[PATCH] D73602: [SVE] Add support for lowering GEPs involving scalable vectors.

Mon Feb 10 11:14:17 PST 2020

fpetrogalli added a comment.

In D73602#1864968 <https://reviews.llvm.org/D73602#1864968>, @efriedma wrote:

> > Could you please describe in a comment in the tests the math behind operations like the following?
>
> I'm not sure what you mean by "the math".  A scalar GEP produces a scalar result, a vector GEP produces a vector result.  A scalar operand to a vector GEP is splatted.  I'm not sure what useful explanation I could add; I could add a comment "This is a vector GEP", but I'm not sure that's helpful; the result type is already explicitly written in the "ret" instruction.

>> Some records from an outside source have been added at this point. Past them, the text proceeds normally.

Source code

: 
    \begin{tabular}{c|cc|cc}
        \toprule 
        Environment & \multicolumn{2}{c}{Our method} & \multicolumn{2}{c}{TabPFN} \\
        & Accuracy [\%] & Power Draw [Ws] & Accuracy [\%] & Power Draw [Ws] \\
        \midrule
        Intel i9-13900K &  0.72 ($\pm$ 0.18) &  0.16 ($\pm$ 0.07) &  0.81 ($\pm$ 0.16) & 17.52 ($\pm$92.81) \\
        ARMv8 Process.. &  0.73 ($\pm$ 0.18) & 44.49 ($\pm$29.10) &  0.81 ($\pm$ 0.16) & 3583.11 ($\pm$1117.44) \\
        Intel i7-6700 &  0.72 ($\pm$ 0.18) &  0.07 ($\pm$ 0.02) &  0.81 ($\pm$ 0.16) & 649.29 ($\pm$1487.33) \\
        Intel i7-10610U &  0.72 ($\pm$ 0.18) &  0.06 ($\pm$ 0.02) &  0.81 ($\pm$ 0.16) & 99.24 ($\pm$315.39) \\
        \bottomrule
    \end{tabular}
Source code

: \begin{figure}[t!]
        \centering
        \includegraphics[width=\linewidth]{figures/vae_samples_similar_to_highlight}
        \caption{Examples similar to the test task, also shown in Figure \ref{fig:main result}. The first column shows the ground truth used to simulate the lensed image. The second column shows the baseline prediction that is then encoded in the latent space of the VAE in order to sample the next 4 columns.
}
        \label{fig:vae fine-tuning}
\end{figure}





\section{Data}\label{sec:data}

Yeah, I was confused by what the GEP was doing, I thought you where somehow adding the values of the fixed length vector to the first lanes of the scalable one. My bad. No need to add any comment.

>> Could you please tests expressions like the following?
> 
> Sure.

Thanks!

>> You tests the cases for <vscale x 2 x i64>. Could you please test more configurations of <vscale x N x Ty>, at least covering all cases in which sizeof( N x Ty) == 16?
> 
> For vector GEPs, all the math always has to happen in N x i64 (since pointers are 64 bits wide).  So if N>2, we have to run type legalization, and that probably explodes in unrelated ways, so I don't really want to do that. I can add more tests for scalar GEPs over vector pointee types; that shouldn't require more patterns, I think.

Yes, I was not asking to modify the types of the RHS argument, I was asking to modify the type of the base pointer, so that you tests things like `getelementptr <vscale x 2 x i8>, <vscale x 2 x i8>*, i64 %whatever`

>> To make it work, I had to add handling of getelementpr when adding a constant int
> 
> What's the difference between the DAG produced by your patch, vs. my patch alone?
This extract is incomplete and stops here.